Shortly after midday on 30 March, protons circulated in the Large Hadron Collider (LHC) for the first time in 2018. Following its annual winter shutdown for maintenance and upgrades, the machine now enters its seventh year of data taking and its fourth year operating at a centre-of-mass energy of 13 TeV.
The LHC restart, which involves numerous other links in the CERN accelerator chain, went smoothly. At the beginning of March, the first protons were injected into Linac2, and then into the Proton Synchrotron (PS) Booster. On 8 March the PS received beams, followed by the Super Proton Synchrotron (SPS) one week later. In parallel, the teams had been checking all the LHC hardware and safety installations. No fewer than 1560 electrical circuits had to be powered and about 10,000 tests performed before the LHC was deemed ready to accept protons.
The first beams circulating contain just one bunch, each of which contains 20 times fewer protons than in normal operation; the energy of the beam is also limited to the SPS injection energy of 450 GeV. Further adjustments and tests were undertaken in early April to allow the energy and density of the bunches to be increased.
Bunching up
As the Courier went to press, a few bunches had been injected and accelerated at full energy for optics and collimator commissioning. The first stable beams with only a few bunches are scheduled for 23 April, but could take place earlier thanks to the good progress made so far. This will be followed by a period of gradual intensity ramp-up, during which the number of bunches will be increased stepwise. Between each step, a formal check and validation will take place. The target is to fill each ring with 2556 bunches, and the experiments will be able to undertake serious data collection as soon as the number rises above 1200 bunches – which is expected in early May.

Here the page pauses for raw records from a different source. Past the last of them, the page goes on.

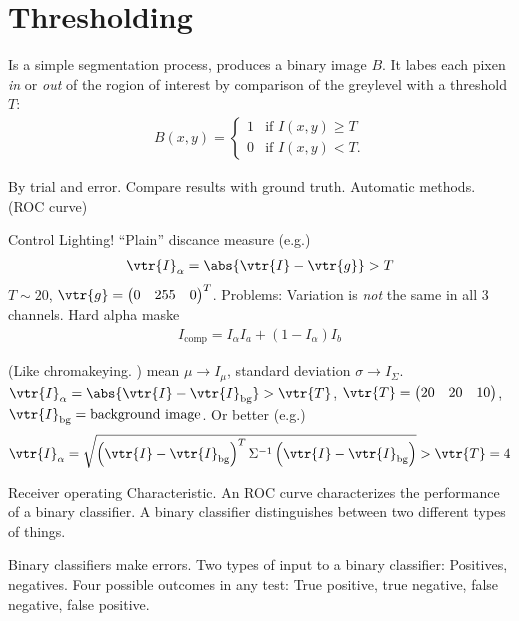 \section{Thresholding}
Is a simple segmentation process, produces a binary image $B$. It labes each pixen \emph{in} or \emph{out} of the rogion of interest by comparison of the greylevel with a threshold $T$:
\begin{gather*}
	B(x,y)=
	\begin{cases}
		1&\text{if }I(x,y)\geq T\\
		0&\text{if }I(x,y)<T.
	\end{cases}
\end{gather*}
\begin{compactdesc}
	\item[\lp{Choosing $T$}] By trial and error. Compare results with ground truth. Automatic methods. (ROC curve)
	\item[\lp{Chromakeying}] Control Lighting! ``Plain'' discance measure (e.g.)
		\begin{gather*}
			\vtr{I}_{\alpha}=\abs{\vtr{I}-\vtr{g}}>T
		\end{gather*}
		$T\sim 20$, $\vtr{g}=
		\begin{pmatrix}
			0&255&0
		\end{pmatrix}^{T}
		$. Problems: Variation is \emph{not} the same in all 3 channels. Hard alpha maske
		\begin{gather*}
			I_{\text{comp}}=I_{\alpha}I_{a}+\left( 1-I_{\alpha} \right)I_b
		\end{gather*}
	\item[\lp{Gaussian model per pixel}] (Like chromakeying. ) mean $\mu\to I_{\mu}$, standard deviation $\sigma\to I_{\Sigma}$. $\vtr{I}_{\alpha}=\abs{\vtr{I}-\vtr{I}_{\text{bg}}}>\vtr{T}$, $\vtr{T}=
		\begin{pmatrix}
			20&20&10
		\end{pmatrix}
		$, $\vtr{I}_{\text{bg}}=\text{background image}$. Or better (e.g.)
		\begin{gather*}
			\vtr{I}_{\alpha}=\sqrt{\left( \vtr{I}-\vtr{I}_{\text{bg}} \right)^T\Sigma^{-1}\left( \vtr{I}-\vtr{I}_{\text{bg}} \right)}>\vtr{T}=4
		\end{gather*}
	\item[\lp{ROC Analysis}] Receiver operating Characteristic. An ROC curve characterizes the performance of a binary classifier. A binary classifier distinguishes between two different types of things.
	\item[\lp{Classification error}] Binary classifiers make errors. Two types of input to a binary classifier: Positives, negatives. Four possible outcomes in any test: True positive, true negative, false negative, false positive.

\end{compactdesc}
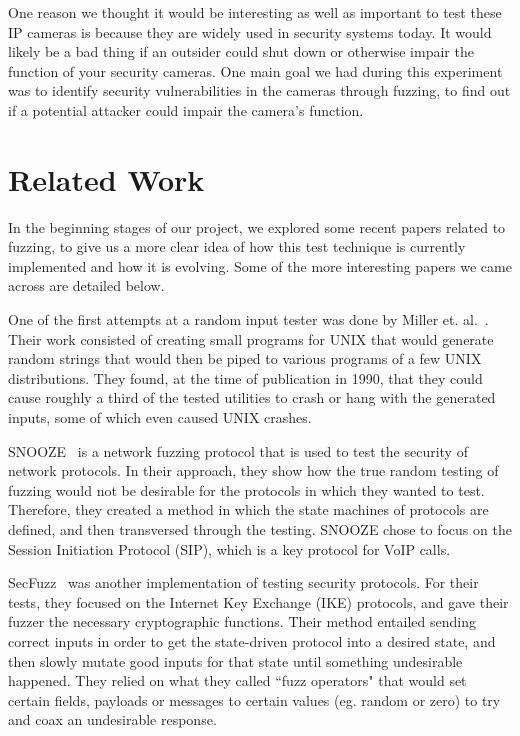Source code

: \documentclass[letterpaper,twocolumn,10pt]{article}
\begin{document}
One reason we thought it would be interesting as well as important to test these IP cameras is because they are widely used in security systems today. It would likely be a bad thing if an outsider could shut down or otherwise impair the function of your security cameras. One main goal we had during this experiment was to identify security vulnerabilities in the cameras through fuzzing, to find out if a potential attacker could impair the camera's function.   



\section{Related Work}
In the beginning stages of our project, we explored some recent papers related to fuzzing, to give us a more clear idea of how this test technique is currently implemented and how it is evolving. Some of the more interesting papers we came across are detailed below. 

One of the first attempts at a random input tester was done by Miller et. al.~\cite{millerUNIX}. Their work consisted of creating small programs for UNIX that would generate random strings that would then be piped to various programs of a few UNIX distributions. They found, at the time of publication in 1990, that they could cause roughly a third of the tested utilities to crash or hang with the generated inputs, some of which even caused UNIX crashes.

SNOOZE~\cite{snooze} is a network fuzzing protocol that is used to test the security of network protocols. In their approach, they show how the true random testing of fuzzing would not be desirable for the protocols in which they wanted to test. Therefore, they created a method in which the state machines of protocols are defined, and then transversed through the testing. SNOOZE chose to focus on the Session Initiation Protocol (SIP), which is a key protocol for VoIP calls.

SecFuzz~\cite{secfuzz} was another implementation of testing security protocols. For their tests, they focused on the Internet Key Exchange (IKE) protocols, and gave their fuzzer the necessary cryptographic functions. Their method entailed sending correct inputs in order to get the state-driven protocol into a desired state, and then slowly mutate good inputs for that state until something undesirable happened. They relied on what they called ``fuzz operators" that would set certain fields, payloads or messages to certain values (eg. random or zero) to try and coax an undesirable response.
\end{document}
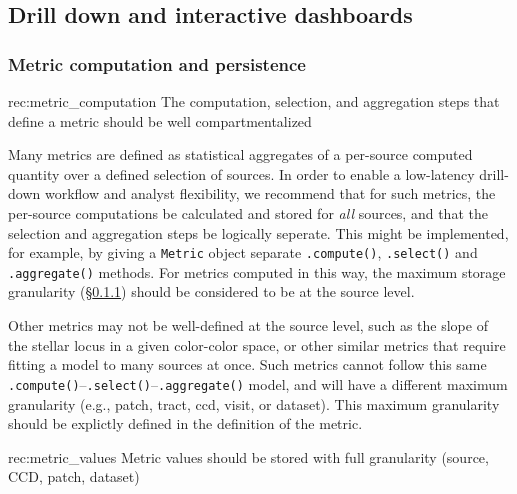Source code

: 
\subsection{Drill down and interactive dashboards} \label{sec:drill-down-design}

\subsubsection{Metric computation and persistence} \label{sec:metric_storage}

\begin{recommendation}
    {rec:metric_computation}
    {The computation, selection, and aggregation steps that define a metric should be well compartmentalized}
\end{recommendation}

Many metrics are defined as statistical aggregates of a per-source computed quantity over a defined selection of sources.
In order to enable a low-latency drill-down workflow and analyst flexibility, we recommend that for such metrics, the per-source computations be calculated and stored for \emph{all} sources, and that the selection and aggregation steps be logically seperate.
This might be implemented, for example, by giving a \texttt{Metric} object separate \texttt{.compute()}, \texttt{.select()} and \texttt{.aggregate()} methods.
For metrics computed in this way, the maximum storage granularity (\S \ref{sec:metric_storage}) should be considered to be at the source level.

Other metrics may not be well-defined at the source level, such as the slope of the stellar locus in a given color-color space, or other similar metrics that require fitting a model to many sources at once.
Such metrics cannot follow this same \texttt{.compute()}--\texttt{.select()}--\texttt{.aggregate()} model, and will have a different maximum granularity (e.g., patch, tract, ccd, visit, or dataset).
This maximum granularity should be explictly defined in the definition of the metric.

\begin{recommendation}
    {rec:metric_values}
    {Metric values should be stored with full granularity (source, CCD, patch, dataset)}
\end{recommendation}

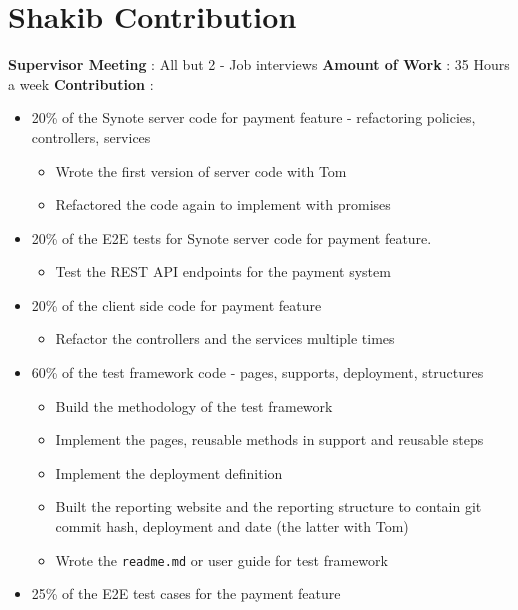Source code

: \section{Shakib Contribution}
\label{sec:shakib-contribution}

\textbf{Supervisor Meeting} : All but 2 - Job interviews
\newline
\textbf{Amount of Work} : 35 Hours a week
\newline
\textbf{Contribution} :

\begin{itemize}
 \item 20\% of the Synote server code for payment feature - refactoring policies, controllers, services
 \begin{itemize}
  \item Wrote the first version of server code with Tom
  \item Refactored the code again to implement with promises
 \end{itemize}
 \item 20\% of the E2E tests for Synote server code for
  payment feature.
 \begin{itemize}
  \item Test the REST API endpoints for the payment system
 \end{itemize}
 \item 20\% of the client side code for payment feature
 \begin{itemize}
  \item Refactor the controllers and the services multiple times
 \end{itemize}
 \item 60\% of the test framework code - pages, supports, deployment, structures
 \begin{itemize}
  \item Build the methodology of the test framework
  \item Implement the pages, reusable methods in support and reusable steps
  \item Implement the deployment definition
  \item Built the reporting website and the reporting structure to contain git commit hash, deployment and date (the latter with Tom)
  \item Wrote the \texttt{readme.md} or user guide for test framework
 \end{itemize}
 \item 25\% of the E2E test cases for the payment feature
 \begin{itemize}

\end{itemize}
\end{itemize}
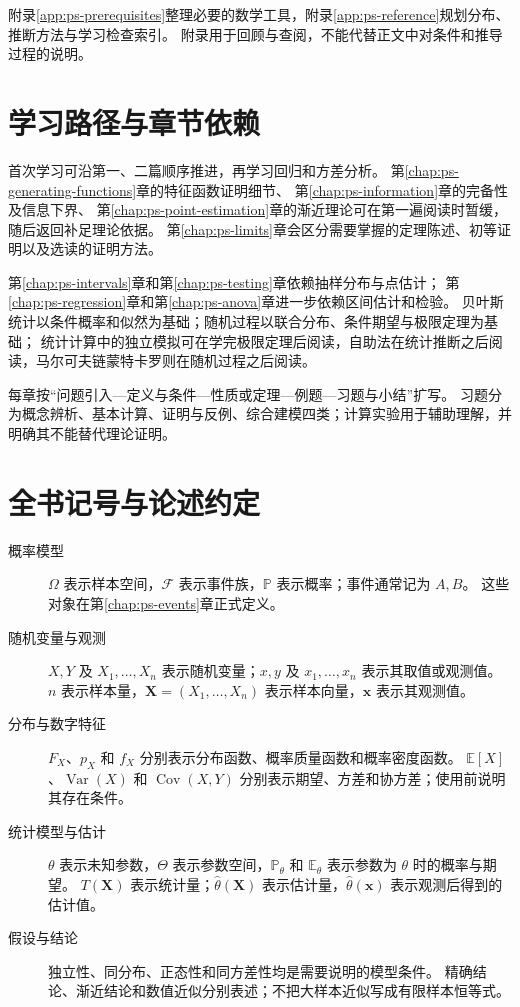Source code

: \documentclass[UTF8,12pt,a4paper,fontset=fandol]{ctexbook}
\begin{document}
附录\ref{app:ps-prerequisites}整理必要的数学工具，附录\ref{app:ps-reference}规划分布、推断方法与学习检查索引。
附录用于回顾与查阅，不能代替正文中对条件和推导过程的说明。

\section*{学习路径与章节依赖}

首次学习可沿第一、二篇顺序推进，再学习回归和方差分析。
第\ref{chap:ps-generating-functions}章的特征函数证明细节、
第\ref{chap:ps-information}章的完备性及信息下界、
第\ref{chap:ps-point-estimation}章的渐近理论可在第一遍阅读时暂缓，随后返回补足理论依据。
第\ref{chap:ps-limits}章会区分需要掌握的定理陈述、初等证明以及选读的证明方法。

第\ref{chap:ps-intervals}章和第\ref{chap:ps-testing}章依赖抽样分布与点估计；
第\ref{chap:ps-regression}章和第\ref{chap:ps-anova}章进一步依赖区间估计和检验。
贝叶斯统计以条件概率和似然为基础；随机过程以联合分布、条件期望与极限定理为基础；
统计计算中的独立模拟可在学完极限定理后阅读，自助法在统计推断之后阅读，马尔可夫链蒙特卡罗则在随机过程之后阅读。

每章按“问题引入---定义与条件---性质或定理---例题---习题与小结”扩写。
习题分为概念辨析、基本计算、证明与反例、综合建模四类；计算实验用于辅助理解，并明确其不能替代理论证明。

\section*{全书记号与论述约定}

\begin{description}
  \item[概率模型]
  $\Omega$ 表示样本空间，$\mathcal F$ 表示事件族，$\mathbb P$ 表示概率；事件通常记为 $A,B$。
  这些对象在第\ref{chap:ps-events}章正式定义。
  \item[随机变量与观测]
  $X,Y$ 及 $X_1,\ldots,X_n$ 表示随机变量；$x,y$ 及 $x_1,\ldots,x_n$ 表示其取值或观测值。
  $n$ 表示样本量，$\mathbf X=(X_1,\ldots,X_n)$ 表示样本向量，$\mathbf x$ 表示其观测值。
  \item[分布与数字特征]
  $F_X$、$p_X$ 和 $f_X$ 分别表示分布函数、概率质量函数和概率密度函数。
  $\mathbb E[X]$、$\operatorname{Var}(X)$ 和 $\operatorname{Cov}(X,Y)$ 分别表示期望、方差和协方差；使用前说明其存在条件。
  \item[统计模型与估计]
  $\theta$ 表示未知参数，$\Theta$ 表示参数空间，$\mathbb P_\theta$ 和 $\mathbb E_\theta$ 表示参数为 $\theta$ 时的概率与期望。
  $T(\mathbf X)$ 表示统计量；$\widehat\theta(\mathbf X)$ 表示估计量，$\widehat\theta(\mathbf x)$ 表示观测后得到的估计值。
  \item[假设与结论]
  独立性、同分布、正态性和同方差性均是需要说明的模型条件。
  精确结论、渐近结论和数值近似分别表述；不把大样本近似写成有限样本恒等式。
\end{description}
\end{document}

Since early December 2017, when the CERN accelerator complex entered its end of year technical stop, numerous important activities were completed on the LHC and other accelerators. Alongside standard maintenance, the LHC injectors underwent significant preparatory work for the LHC Injector Upgrade project (LIU) foreseen for 2019 and 2020 (CERN Courier October 2017 p32). In the LHC, an important activity was the partial warm-up of sector 1-2 to solve the so-called 16L2 issue, wherein frozen air from an accidental ingress caused beam instabilities and losses during last year’s run: a total of 7 l of frozen air was removed from each beam vacuum chamber during the warm up.
The objective for the 2018 run is to accumulate more data than was collected last year, targeting an integrated luminosity of 60 fb–1 (as opposed to the 50 fb–1 recorded in 2017). While the intensity of collisions is being ramped up in the LHC, data taking is already under way at various fixed-target experiments at CERN that are served by beams from the PS Booster, PS and SPS. The first beams for physics at the n_TOF experiment and the PS East Area started on 30 March. The nuclear-physics programme at ISOLDE restarted on 9 April, followed closely by that of the SPS North Area and, later, the Antiproton Decelerator.
2018 is an important year for the main LHC experiments (ALICE, ATLAS, CMS and LHCb) because it marks the last year of Run 2. In December, the accelerator complex will be shut down for a period of two years to allow significant upgrade work for the High-Luminosity LHC, with the deployment of the LIU project and the start of civil-engineering work. Operations of the HL-LHC will begin in earnest in the mid-2020s, promising an integrated luminosity of 3000 fb–1 by circa 2035.